Madhavan Nair, J.@mdashThis is an appeal by the plaintiff whose suit for recovery of property with arrears of purappad, in redemption of a
panayam evidenced by Ext. A1 dated May 10, 1948, has been dismissed by the court below. The defence was that, though the document is styled
as a panayam, the transaction was really one of tenancy entitling the grantee to fixity of tenure. The Munsif held the transaction to be a mortgage
and therefore decreed the suit. But, the Subordinate Judge held the same to be one of tenancy and therefore dismissed the suit in toto. Hence this
Second Appeal. The document stipulates the mortgage amount to be Rs. 15/- and the purappad payable, after setting off out of the profits of the
property the interest on the mortgage amount, as 35 parahs of paddy worth, on the date of the document, Rs. 57 odd. No doubt, there is a right of
sale conferred on the mortgagee for enforcement of repayment of the advance; and counsel for the appellant contended that the same is a sure
indication that the transaction is a mortgage. Reliance was had on the ruling of Raman Nayar J. in Hussain Thangal v All (1961 K.L.J. 1291) which
has been followed by me in Ammukutty Amma v Ahammad (1961 KLT 758). I have observed that provisions for personal liability for the amount
advanced under the document as also for sale of the demised property to enforce the same are totally inconsistent with a kanom, and that they
being totally inconsistent with the'' nature of a kanom or the mere creation of a tenancy are decisive of the transaction being only a mortgage.
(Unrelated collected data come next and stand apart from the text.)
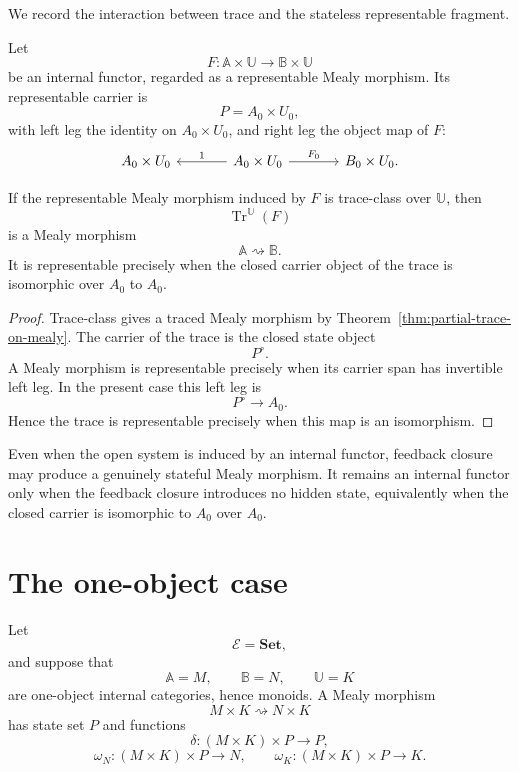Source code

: We record the interaction between trace and the stateless representable
fragment.

Let
\[
F:\mathbb A\times\mathbb U\to\mathbb B\times\mathbb U
\]
be an internal functor, regarded as a representable Mealy morphism.  Its
representable carrier is
\[
P=A_0\times U_0,
\]
with left leg the identity on \(A_0\times U_0\), and right leg the object map
of \(F\):
\[
\begin{tikzcd}[column sep=large]
A_0\times U_0
&
A_0\times U_0
  \arrow[l, "1"']
  \arrow[r, "F_0"]
&
B_0\times U_0 .
\end{tikzcd}
\]

\begin{proposition}
\label{prop:trace-representable-mealy}
If the representable Mealy morphism induced by \(F\) is trace-class over
\(\mathbb U\), then
\[
\operatorname{Tr}^{\mathbb U}(F)
\]
is a Mealy morphism
\[
\mathbb A\rightsquigarrow\mathbb B.
\]
It is representable precisely when the closed carrier object of the trace is
isomorphic over \(A_0\) to \(A_0\).
\end{proposition}

\begin{proof}
Trace-class gives a traced Mealy morphism by
Theorem~\ref{thm:partial-trace-on-mealy}.  The carrier of the trace is the
closed state object
\[
P^\circ.
\]
A Mealy morphism is representable precisely when its carrier span has
invertible left leg.  In the present case this left leg is
\[
P^\circ\to A_0.
\]
Hence the trace is representable precisely when this map is an isomorphism.
\end{proof}

\begin{remark}
\label{rem:tracing-can-create-state}
Even when the open system is induced by an internal functor, feedback closure
may produce a genuinely stateful Mealy morphism.  It remains an internal
functor only when the feedback closure introduces no hidden state, equivalently
when the closed carrier is isomorphic to \(A_0\) over \(A_0\).
\end{remark}

\section{The one-object case}
\label{sec:one-object-partial-trace}

Let
\[
\mathcal E=\mathbf{Set},
\]
and suppose that
\[
\mathbb A=M,
\qquad
\mathbb B=N,
\qquad
\mathbb U=K
\]
are one-object internal categories, hence monoids.  A Mealy morphism
\[
M\times K\rightsquigarrow N\times K
\]
has state set \(P\) and functions
\[
\delta:(M\times K)\times P\to P,
\]
\[
\omega_N:(M\times K)\times P\to N,
\qquad
\omega_K:(M\times K)\times P\to K.
\]


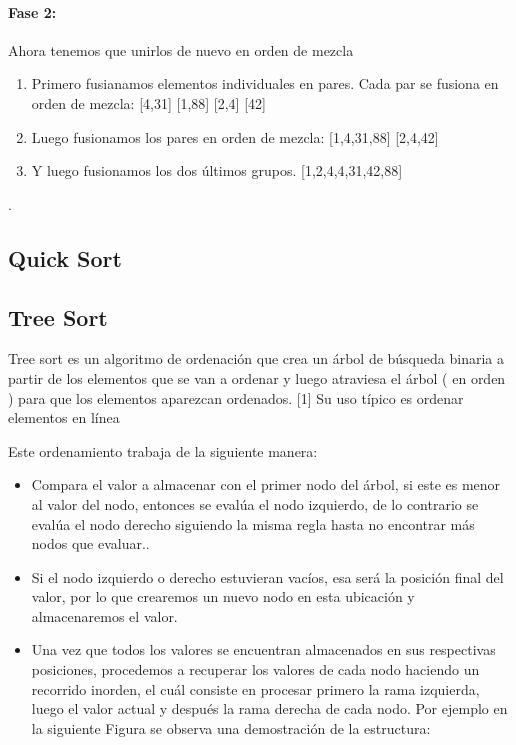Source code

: \documentclass{article}
\begin{document}
    \paragraph{Fase 2:} Ahora tenemos que unirlos de nuevo en orden de mezcla
\begin{enumerate}
    \item Primero fusianamos elementos individuales en pares. Cada par se fusiona en orden de mezcla: [4,31] [1,88] [2,4] [42]
    \item Luego fusionamos los pares en orden de mezcla: [1,4,31,88] [2,4,42]
    \item Y luego fusionamos los dos últimos grupos. [1,2,4,4,31,42,88]
\end{enumerate}    


.
    \subsection{Quick Sort}
    
    
    \subsection{Tree Sort}
    
     Tree sort es un algoritmo de ordenación que crea un árbol de búsqueda binaria a partir de los elementos que se van a ordenar y luego atraviesa el árbol ( en orden ) para que los elementos aparezcan ordenados. [1] Su uso típico es ordenar elementos en línea 
     
     Este ordenamiento trabaja de la siguiente manera:
     \begin{itemize}
            \item Compara el valor a almacenar con el primer nodo del árbol, si este es menor al valor del nodo, entonces se evalúa el nodo izquierdo, de lo contrario se evalúa el nodo derecho siguiendo la misma regla hasta no encontrar más nodos que evaluar..

            \item Si el nodo izquierdo o derecho estuvieran vacíos, esa será la posición final del valor, por lo que crearemos un nuevo nodo en esta ubicación y almacenaremos el valor.
            
            \item Una vez que todos los valores se encuentran almacenados en sus respectivas posiciones, procedemos a recuperar los valores de cada nodo haciendo un recorrido inorden, el cuál consiste en procesar primero la rama izquierda, luego el valor actual y después la rama derecha de cada nodo.
    Por ejemplo en la siguiente Figura se observa una demostración de la estructura:
        
        \end{itemize}
        
\end{document}
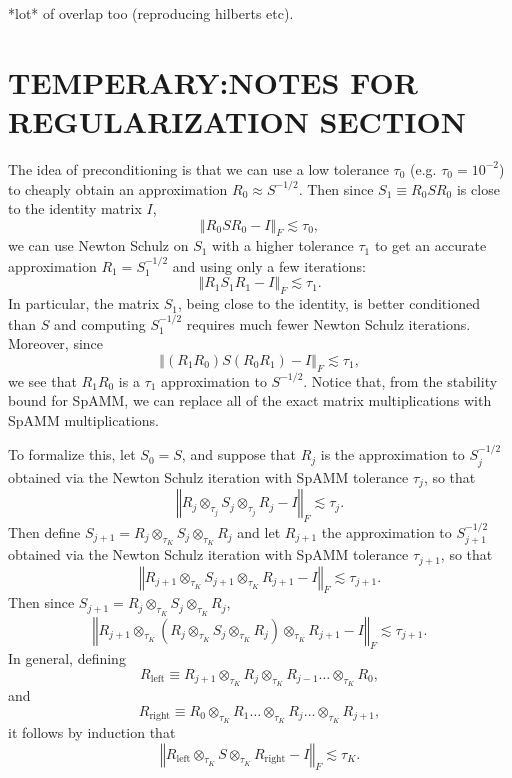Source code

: \documentclass[letterpaper,twocolumn,amsmath,amsfont,amssymb,english,aps,jcp,preprintnumbers,groupaddress,nofootinbib,tightenlines,floatfix]{revtex4}
\theoremstyle{plain}
\theoremstyle{remark}
\theoremstyle{plain}
\begin{document}
 *lot* of overlap too (reproducing hilberts etc).


\section{TEMPERARY:NOTES FOR REGULARIZATION SECTION} 

The idea of preconditioning is that we can use a low tolerance $\tau_{0}$
(e.g. $\tau_{0}=10^{-2}$) to cheaply obtain an approximation $R_{0}\approx S^{-1/2}$.
Then since $S_{1}\equiv R_{0}SR_{0}$ is close to the identity matrix
$I$, 
\[
\left\Vert R_{0}SR_{0}-I\right\Vert _{F}\lesssim\tau_{0},
\]
we can use Newton Schulz on $S_{1}$ with a higher tolerance $\tau_{1}$
to get an accurate approximation $R_{1}=S_{1}^{-1/2}$ and using only
a few iterations:
\[
\left\Vert R_{1}S_{1}R_{1}-I\right\Vert _{F}\lesssim\tau_{1}.
\]
In particular, the matrix $S_{1}$, being close to the identity, is
better conditioned than $S$ and computing $S_{1}^{-1/2}$ requires
much fewer Newton Schulz iterations. Moreover, since 
\[
\left\Vert \left(R_{1}R_{0}\right)S\left(R_{0}R_{1}\right)-I\right\Vert _{F}\lesssim\tau_{1},
\]
we see that $R_{1}R_{0}$ is a $\tau_{1}$ approximation to $S^{-1/2}$.
Notice that, from the stability bound for SpAMM, we can replace all
of the exact matrix multiplications with SpAMM multiplications. 

To formalize this, let $S_{0}=S$, and suppose that $R_{j}$ is the
approximation to $S_{j}^{-1/2}$ obtained via the Newton Schulz iteration
with SpAMM tolerance $\tau_{j}$, so that
\[
\left\Vert R_{j}\otimes_{\tau_{j}}S_{j}\otimes_{\tau_{j}}R_{j}-I\right\Vert _{F}\lesssim\tau_{j}.
\]
Then define $S_{j+1}=R_{j}\otimes_{\tau_{K}}S_{j}\otimes_{\tau_{K}}R_{j}$
and let $R_{j+1}$ the approximation to $S_{j+1}^{-1/2}$ obtained
via the Newton Schulz iteration with SpAMM tolerance $\tau_{j+1}$,
so that 
\[
\left\Vert R_{j+1}\otimes_{\tau_{K}}S_{j+1}\otimes_{\tau_{K}}R_{j+1}-I\right\Vert _{F}\lesssim\tau_{j+1}.
\]
Then since $S_{j+1}=R_{j}\otimes_{\tau_{K}}S_{j}\otimes_{\tau_{K}}R_{j}$,
\[
\left\Vert R_{j+1}\otimes_{\tau_{K}}\left(R_{j}\otimes_{\tau_{K}}S_{j}\otimes_{\tau_{K}}R_{j}\right)\otimes_{\tau_{K}}R_{j+1}-I\right\Vert _{F}\lesssim\tau_{j+1}.
\]
In general, defining 
\[
R_{\text{left}}\equiv R_{j+1}\otimes_{\tau_{K}}R_{j}\otimes_{\tau_{K}}R_{j-1}\dots\otimes_{\tau_{K}}R_{0},
\]
and 
\[
R_{\text{right}}\equiv R_{0}\otimes_{\tau_{K}}R_{1}\dots\otimes_{\tau_{K}}R_{j}\dots\otimes_{\tau_{K}}R_{j+1},
\]
it follows by induction that 
\[
\left\Vert R_{\text{left}}\otimes_{\tau_{K}}S\otimes_{\tau_{K}}R_{\text{right}}-I\right\Vert _{F}\lesssim\tau_{K}.
\]
\end{document}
Subsequently, a Division Bench constituted by Velu Filial J.'' and Mathew J. has also held in Ayyappan v Venkiteswara Naicken (1962 K.L.J.
1291) the right of sale as indicative of a mortgage. However, in S.A. No. 41 of 1959 another Bench constituted by the Chief Justice and myself,
has construed a provision for a sale not decisive of the nature of the transaction wherein the interest on the amount advanced was too small in
relation to the profits of the property and held such a transaction to be one of tenancy and not of mortgage. Section 2(22) of Kerala Act I of 1964
defines an incident of a kanom to be ''a right in the transferee to hold the said property liable for the consideration paid by him or due to him'',
which necessarily connotes a right of sale of the property for realisation of the amount. It must then follow that a right of sale in enforcement of the
amount advanced cannot be a decisive factor, that being, by the very definition, an incident of a kanom which is admittedly a transaction of tenancy
only. The evidence shows that the plaintiff is a very rich man whose annual income includes six thousand parahs of paddy. It is difficult then to
conceive of his necessity to borrow Rs. 15/-on mortgage of 1 acre and 32 cents of land. The fact that the amount advanced is only Rs. 15/- but
the purappad payable annually by the mortgagee to the mortgagor is over Rs. 57/- shows that the major aspect of the transaction was the rent of
the land and not of its being security for the loan. I therefore agree with the court below that Ext. A1 represents a kanom and not a mortgage,
within the meaning of Act I of 1964.
2. Though there was a prayer for recovery of arrears of purappad, the court below on holding the transaction to be a kanom, has dismissed the
suit in its entirety. There is no justification therefore. Whether the transaction be a kanom or a mortgage, the plaintiff has a right to recover
''purappad'' which is stipulated to be payable annually under the deed. Dismissal of the suit in regard to arrears of purappad has therefore to be set
aside. In the circumstances, I affirm the decree of the court below except in regard to arrears of purappad for which there will be a decree as
prayed for in the plaint, subject to the defendant''s right, if any, to discharge the same under the provisions of section 73 of Act I of 1964. The
plaintiff will have one-half of his costs throughout.